Samantha Hart is a captivating storyteller whose debut memoir, Blind Pony: As True A Story As I Can Tell, was recognized as a quarter-finalist in the Publisher's Weekly BookLife Prize. Her highly anticipated first novel, Desperation Will Kill You, is set to be released in Spring 2025.
Desperation Will Kill You is a gripping tale set against the backdrop of the ruthless 1990s Hollywood entertainment industry. The story follows Franny Lane, a tenacious protagonist navigating the shark-infested waters of a male-dominated world. When Franny pitches her favorite band for the soundtrack of a high-stakes film produced by Hollywood's most influential mogul, Don Bradford, their lives intertwine, igniting a perilous romance that blurs the lines between fiction and reality.
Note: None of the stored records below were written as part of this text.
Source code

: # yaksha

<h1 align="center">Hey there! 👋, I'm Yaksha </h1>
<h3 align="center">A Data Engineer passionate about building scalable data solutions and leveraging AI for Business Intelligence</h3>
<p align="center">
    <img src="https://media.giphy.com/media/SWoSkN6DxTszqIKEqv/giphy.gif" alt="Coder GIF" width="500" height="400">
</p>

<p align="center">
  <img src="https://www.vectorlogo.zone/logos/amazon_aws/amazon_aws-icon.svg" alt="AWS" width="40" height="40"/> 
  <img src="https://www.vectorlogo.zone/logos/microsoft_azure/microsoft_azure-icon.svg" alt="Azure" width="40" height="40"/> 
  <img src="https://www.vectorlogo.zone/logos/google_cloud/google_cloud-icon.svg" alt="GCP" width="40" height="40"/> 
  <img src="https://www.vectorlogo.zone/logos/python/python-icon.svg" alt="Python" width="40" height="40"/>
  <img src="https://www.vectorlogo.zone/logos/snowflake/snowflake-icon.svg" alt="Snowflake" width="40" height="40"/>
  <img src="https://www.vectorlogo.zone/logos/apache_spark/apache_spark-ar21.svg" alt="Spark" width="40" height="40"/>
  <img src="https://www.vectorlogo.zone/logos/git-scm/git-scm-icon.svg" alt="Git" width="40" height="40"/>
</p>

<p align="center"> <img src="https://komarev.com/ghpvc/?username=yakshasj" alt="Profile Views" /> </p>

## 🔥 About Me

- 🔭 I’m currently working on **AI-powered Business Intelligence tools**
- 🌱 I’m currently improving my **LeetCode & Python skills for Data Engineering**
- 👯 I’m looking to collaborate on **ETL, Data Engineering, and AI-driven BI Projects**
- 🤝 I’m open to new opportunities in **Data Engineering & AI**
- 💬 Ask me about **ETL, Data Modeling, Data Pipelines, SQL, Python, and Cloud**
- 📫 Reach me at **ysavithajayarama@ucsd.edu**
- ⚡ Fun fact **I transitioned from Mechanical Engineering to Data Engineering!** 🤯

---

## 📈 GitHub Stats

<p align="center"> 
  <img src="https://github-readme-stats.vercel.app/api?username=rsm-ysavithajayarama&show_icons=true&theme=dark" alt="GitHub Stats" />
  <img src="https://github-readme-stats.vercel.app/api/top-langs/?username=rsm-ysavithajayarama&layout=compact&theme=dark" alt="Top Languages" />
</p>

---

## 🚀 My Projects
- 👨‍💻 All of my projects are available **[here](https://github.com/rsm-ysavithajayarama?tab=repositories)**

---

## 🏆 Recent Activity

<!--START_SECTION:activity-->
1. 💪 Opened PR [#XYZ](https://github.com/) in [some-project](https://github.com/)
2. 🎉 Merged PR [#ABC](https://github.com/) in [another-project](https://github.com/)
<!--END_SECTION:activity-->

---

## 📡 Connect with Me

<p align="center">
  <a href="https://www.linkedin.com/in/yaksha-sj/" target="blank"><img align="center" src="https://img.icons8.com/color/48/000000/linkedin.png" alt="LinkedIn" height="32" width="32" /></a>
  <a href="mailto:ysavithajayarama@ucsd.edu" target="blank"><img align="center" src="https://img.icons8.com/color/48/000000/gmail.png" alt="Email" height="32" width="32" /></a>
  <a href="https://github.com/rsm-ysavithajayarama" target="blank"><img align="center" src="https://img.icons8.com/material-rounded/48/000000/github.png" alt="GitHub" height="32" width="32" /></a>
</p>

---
Drawing inspiration from Charles Dickens's classic, Great Expectations, Samantha Hart masterfully explores themes of identity, ambition, and the dark underbelly of the entertainment industry. Her narrative seamlessly weaves together the plot of the fictional movie within the novel, creating a multi-layered reading experience that keeps readers on the edge of their seats.
With over a decade of experience as a creative marketing executive in the film industry, Samantha Hart brings an insider's perspective to her writing. She has collaborated with legendary directors such as Steven Soderbergh, the Coen Brothers, Kimberly Pierce, Kevin Smith, and Richard Linklater. Her deep understanding of Hollywood's inner workings and challenges infuses Desperation Will Kill You with an authenticity that makes for a riveting thriller.
Samantha is also the founder and former CEO of Foundation Content, a 50-person company specializing in production and post-production for the advertising industry in Chicago and Los Angeles. Her work has garnered numerous accolades, including the prestigious Gold Hugo Award, and has been featured in multiple marketing and design publications.
With a knack for high-concept ideas that define a brand’s essence, Samantha Hart's writing is as compelling as it is insightful. Her unique blend of personal experience and industry expertise makes her a standout voice in contemporary literature. Stay tuned for Desperation Will Kill You, a novel that promises to be as thrilling as it is thought-provoking.
Blind Pony: As True A Story As I Can Tell by Samantha Hart
I received a copy of the book and I am voluntarily leaving a review.
A heart-wrenching memoir from journals that begin during the authors childhood. We follow the author down “ the dusty trail “ of her life with a little added interpreted fiction covering the meeting of her parents. Born Pammy Sue, she was unfortunately named after a woman her father, Wild Bill Butter, had an affair with. Her parents had a diffcult marriage, living with her mothers' parents on a farm but from the tender age of five years, her grandfather began to sexually abuse her. She suffered in silence for years at his hands whilst her mother turned a blind eye. Having experienced this abuse herself, it amazes me that her mother did not react or was that how strong a hold he had over them? Was it the fear or shame that prevented the secret from being told?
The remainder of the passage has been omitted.